Thermo-Compositional Structure of the South American Platform Lithosphere

It remains unanswered how cratons - the ancient cores of the continents - formed, remained stable, and occasionally lose their deep roots. Constraints on the structure of cratonic lithosphere are essential to improve our understanding of cratons. Here, we performed a joint inversion for the thermal and compositional structure of the mantle lithosphere below the South America Platform, using Rayleigh wave group velocities, elevation, and geoid height. Our results indicate thick lithospheric roots below the Amazonian, São Francisco, and Rio de la Plata cratons (220-295 km). These cratonic regions require the presence of shallow lithospheric metasomatism and, in some places, a layer of eclogite, which is probably a signature of collision during their assembly in the Archean to Neoproterozoic.

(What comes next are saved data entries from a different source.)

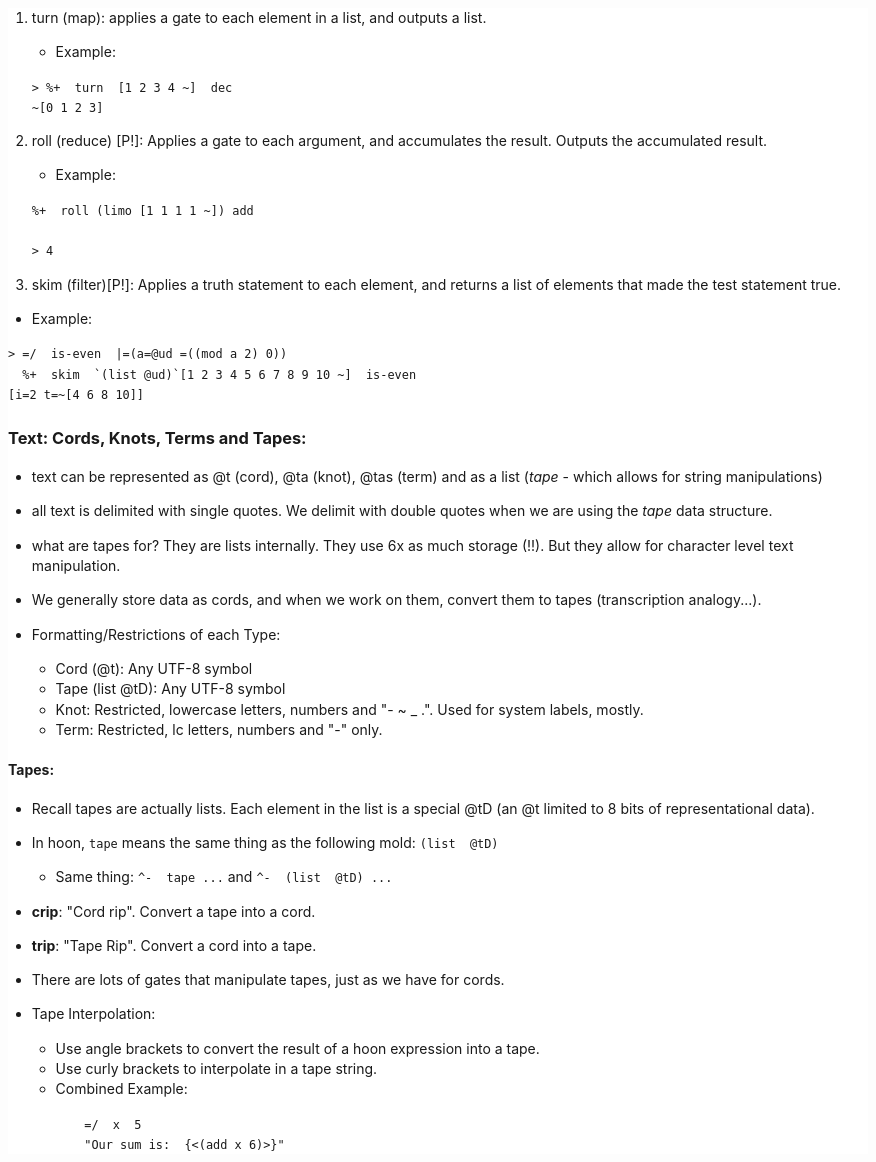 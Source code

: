 1) turn (map): applies a gate to each element in a list, and outputs a list.
    - Example:
    ```
    > %+  turn  [1 2 3 4 ~]  dec
    ~[0 1 2 3]

    ```

2) roll (reduce) [P!]: Applies a gate to each argument, and accumulates the result. Outputs the accumulated result.
    - Example:  
    ```
    %+  roll (limo [1 1 1 1 ~]) add

    > 4
    ```
3) skim (filter)[P!]: Applies a truth statement to each element, and returns a list of elements that made the test statement true.
- Example:
```
> =/  is-even  |=(a=@ud =((mod a 2) 0))
  %+  skim  `(list @ud)`[1 2 3 4 5 6 7 8 9 10 ~]  is-even
[i=2 t=~[4 6 8 10]]

```

### Text:  Cords, Knots, Terms and Tapes:

- text can be represented as @t (cord), @ta (knot), @tas (term) and as a list (*tape* - which allows for string manipulations)
- all text is delimited with single quotes. We delimit with double quotes when we are using the *tape* data structure.
- what are tapes for? They are lists internally. They use 6x as much storage (!!). But they allow for character level text manipulation.
- We generally store data as cords, and when we work on them, convert them to tapes (transcription analogy...).

- Formatting/Restrictions of each Type:
    - Cord (@t): Any UTF-8 symbol
    - Tape (list @tD): Any UTF-8 symbol
    - Knot: Restricted, lowercase letters, numbers and "- ~ _ .". Used for system labels, mostly.
    - Term: Restricted, lc letters, numbers and "-" only.

#### Tapes:

- Recall tapes are actually lists. Each element in the list is a special @tD (an @t limited to 8 bits of representational data). 
- In hoon, `tape` means the same thing as the following mold:  `(list  @tD)`
    - Same thing:  `^-  tape ...` and `^-  (list  @tD) ...`
- **crip**: "Cord rip". Convert a tape into a cord.
- **trip**: "Tape Rip". Convert a cord into a tape.

- There are lots of gates that manipulate tapes, just as we have for cords.

- Tape Interpolation:
    - Use angle brackets to convert the result of a hoon expression into a tape.
    - Use curly brackets to interpolate in a tape string.
    - Combined Example:
        ```
            =/  x  5
            "Our sum is:  {<(add x 6)>}"
        ```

Other regions underlain by thick lithosphere are the Paleozoic Parecis and eastern Paraná intracratonic basins (300-315 km). These regions require more pervasive metasomatism, probably related to plume activity leading to infiltration of magmatic fluids into the cratonic keel. In contrast, the western and southern part of the Paraná Basin, which follow a Neoproterozoic suture zone, are characterised by a thinner lithosphere (98-146 km) and a shallow layer of eclogite. This layer of high density composition is probably stabilised by the remaining high-viscosity lithosphere and it is most likely a remnant of the Neoproterozoic subduction. The regions along the foreland basins and the coastal edge of the platform (92-154 km) cannot be matched with an isostatic model, indicating that they are being affected by dynamic topography, probably due to the Andean subduction in the west and edge-driven convection along the passive margin in the east. Thus, the variable geophysical structure of the platform lithosphere reflects a history that involves besides some stable keels, significant modification and thinning.